Individuals are not excellent and sometimes make mistakes. We take shortcuts, forget how to do things, or turn into distracted at occasions when we shouldn’t. In most points of our lives, these usually are not things that have dire consequences. At work, nevertheless, surrounded by hazards, these types of errors can alter lives, even finish them. So, even though human beings aren’t perfect, we need to make our safety programs as near good as we can.
PPE Focus: Face Shields
Personal protective equipment (PPE) is a facet of safety the place individuals are likely to make many errors, and for a wide range of reasons. Often, we think that the mere wearing of PPE makes us immune to injury. With as much emphasis as we place on eye protection and head protection, can we lose sight (no pun supposed) of protecting our faces? Certainly, eye protection is necessary, since eye injuries can lead to everlasting blindness. Equally vital is head protection, preventing deadly head accidents the most effective that we can. Face injuries could not seem as significant a priority. They don’t have the immediate, everlasting, and doubtlessly deadly consequences of the others. With that said, although, an employer’s responsibility is to protect all elements of their employees, including their faces.

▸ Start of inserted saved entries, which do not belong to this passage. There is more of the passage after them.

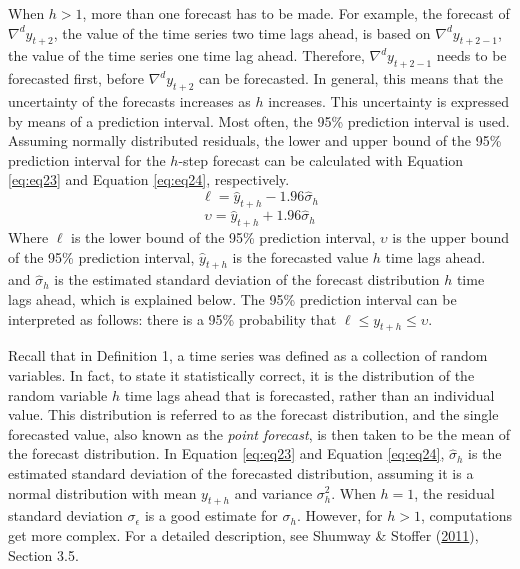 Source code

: \documentclass[12pt,oneside]{reedthesis}
\begin{document}
When \(h > 1\), more than one forecast has to be made. For example, the
forecast of \(\nabla^{d}y_{t+2}\), the value of the time series two time
lags ahead, is based on \(\nabla^{d}y_{t+2-1}\), the value of the time
series one time lag ahead. Therefore, \(\nabla^{d}y_{t+2-1}\) needs to
be forecasted first, before \(\nabla^{d}y_{t+2}\) can be forecasted. In
general, this means that the uncertainty of the forecasts increases as
\(h\) increases. This uncertainty is expressed by means of a prediction
interval. Most often, the 95\% prediction interval is used. Assuming
normally distributed residuals, the lower and upper bound of the 95\%
prediction interval for the \(h\)-step forecast can be calculated with
Equation \eqref{eq:eq23} and Equation \eqref{eq:eq24}, respectively.
\begin{equation}
\ell = \hat{y}_{t+h} - 1.96\hat\sigma_{h}
\label{eq:eq23}
\end{equation}\begin{equation}
\upsilon = \hat{y}_{t+h} + 1.96\hat\sigma_{h}
\label{eq:eq24}
\end{equation}
Where \(\ell\) is the lower bound of the 95\% prediction interval,
\(\upsilon\) is the upper bound of the 95\% prediction interval,
\(\hat{y}_{t+h}\) is the forecasted value \(h\) time lags ahead. and
\(\hat\sigma_{h}\) is the estimated standard deviation of the forecast
distribution \(h\) time lags ahead, which is explained below. The 95\%
prediction interval can be interpreted as follows: there is a 95\%
probability that \(\ell \leq {y}_{t+h} \leq \upsilon\).

Recall that in Definition 1, a time series was defined as a collection
of random variables. In fact, to state it statistically correct, it is
the distribution of the random variable \(h\) time lags ahead that is
forecasted, rather than an individual value. This distribution is
referred to as the forecast distribution, and the single forecasted
value, also known as the \emph{point forecast}, is then taken to be the
mean of the forecast distribution. In Equation \eqref{eq:eq23} and
Equation \eqref{eq:eq24}, \(\hat\sigma_{h}\) is the estimated standard
deviation of the forecasted distribution, assuming it is a normal
distribution with mean \({y}_{t+h}\) and variance \(\sigma_{h}^{2}\).
When \(h = 1\), the residual standard deviation \(\sigma_{\epsilon}\) is
a good estimate for \(\sigma_{h}\). However, for \(h > 1\), computations
get more complex. For a detailed description, see Shumway \& Stoffer
(\protect\hyperlink{ref-shumway2011}{2011}), Section 3.5.
\end{document}
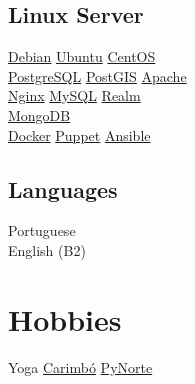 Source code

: \documentclass[]{joaosoares-resume}
\begin{document}
\begin{minipage}[t]{0.35\textwidth}
\subsection{Linux Server}
\href{http://www.debian.org/}{Debian}\textbullet{}
\href{http://www.ubuntu.com/}{Ubuntu}\textbullet{}
\href{http://www.centos.org/}{CentOS} \\
\href{http://www.postgresql.org/}{PostgreSQL}\textbullet{}
\href{http://www.postgis.net}{PostGIS}\textbullet{}
\href{http://httpd.apache.org/}{Apache}\\
\href{https://www.nginx.com/resources/wiki/}{Nginx}\textbullet{}
\href{https://www.mysql.com/}{MySQL} \textbullet{}
\href{https://realm.io/}{Realm}\\
\href{https://www.mongodb.com/}{MongoDB} \\
\href{http://www.docker.com/}{Docker} \textbullet{}
\href{http://puppetlabs.com/}{Puppet} \textbullet{}
\href{https://www.ansible.com/}{Ansible} \\
\sectionsep

\subsection{Languages}
Portuguese \\
English (B2) \\
\sectionsep

\section{Hobbies}
Yoga \textbullet{} \href{https://en.wikipedia.org/wiki/Carimbo}{Carimbó} \textbullet{} \href{http://pynorte.python.org.br}{PyNorte}\\


\end{minipage}
\hfill
\end{document}
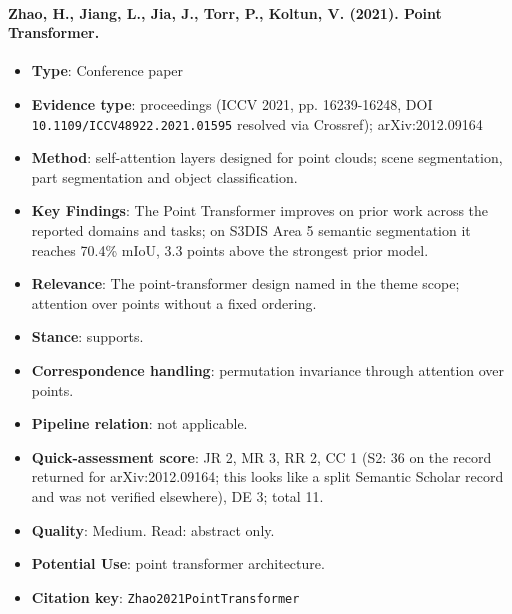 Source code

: \documentclass[journal,onecolumn]{IEEEtran}
\begin{document}
\paragraph{Zhao, H., Jiang, L., Jia, J., Torr, P., Koltun, V. (2021). Point Transformer.~\cite{Zhao2021PointTransformer}}\mbox{}

\begin{itemize}

\item{} \textbf{Type}: Conference paper

\item{} \textbf{Evidence type}: proceedings (ICCV 2021, pp. 16239-16248, DOI \nolinkurl{10.1109/ICCV48922.2021.01595} resolved via Crossref); arXiv:2012.09164

\item{} \textbf{Method}: self-attention layers designed for point clouds; scene segmentation, part segmentation and object classification.

\item{} \textbf{Key Findings}: The Point Transformer improves on prior work across the reported domains and tasks; on S3DIS Area 5 semantic segmentation it reaches 70.4\% mIoU, 3.3 points above the strongest prior model.

\item{} \textbf{Relevance}: The point-transformer design named in the theme scope; attention over points without a fixed ordering.

\item{} \textbf{Stance}: supports.

\item{} \textbf{Correspondence handling}: permutation invariance through attention over points.

\item{} \textbf{Pipeline relation}: not applicable.

\item{} \textbf{Quick-assessment score}: JR 2, MR 3, RR 2, CC 1 (S2: 36 on the record returned for arXiv:2012.09164; this looks like a split Semantic Scholar record and was not verified elsewhere), DE 3; total 11.

\item{} \textbf{Quality}: Medium. Read: abstract only.

\item{} \textbf{Potential Use}: point transformer architecture.

\item{} \textbf{Citation key}: \texttt{Zhao2021PointTransformer}

\end{itemize}
\end{document}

That accountability consists of figuring out tasks where face shields must be used, providing face shields for employees to make use of, training them to use face shields appropriately, and to right workers when face shields are used incorrectly or not used at all. The first components are easy. Our workers will make mistakes. Correcting these errors and enforcing your company’s face shield necessities is an essential part of an effective PPE program. Sadly, too usually, this facet of the PPE program will not be enforced until after an employee is injured.
Conditions to Use Face Shields
Consider the following situations where face shields should have been used, and the implications for the injured workers and their employers.
An worker was filling ammonia nurse tanks from a bulk plant. The employee was distracted while closing the valves, and mistakenly turned the incorrect valve, inflicting a pressure launch in the line. The discharge of anhydrous ammonia splashed on the employee’s face. The worker was hospitalized for chemical burns on and around the face.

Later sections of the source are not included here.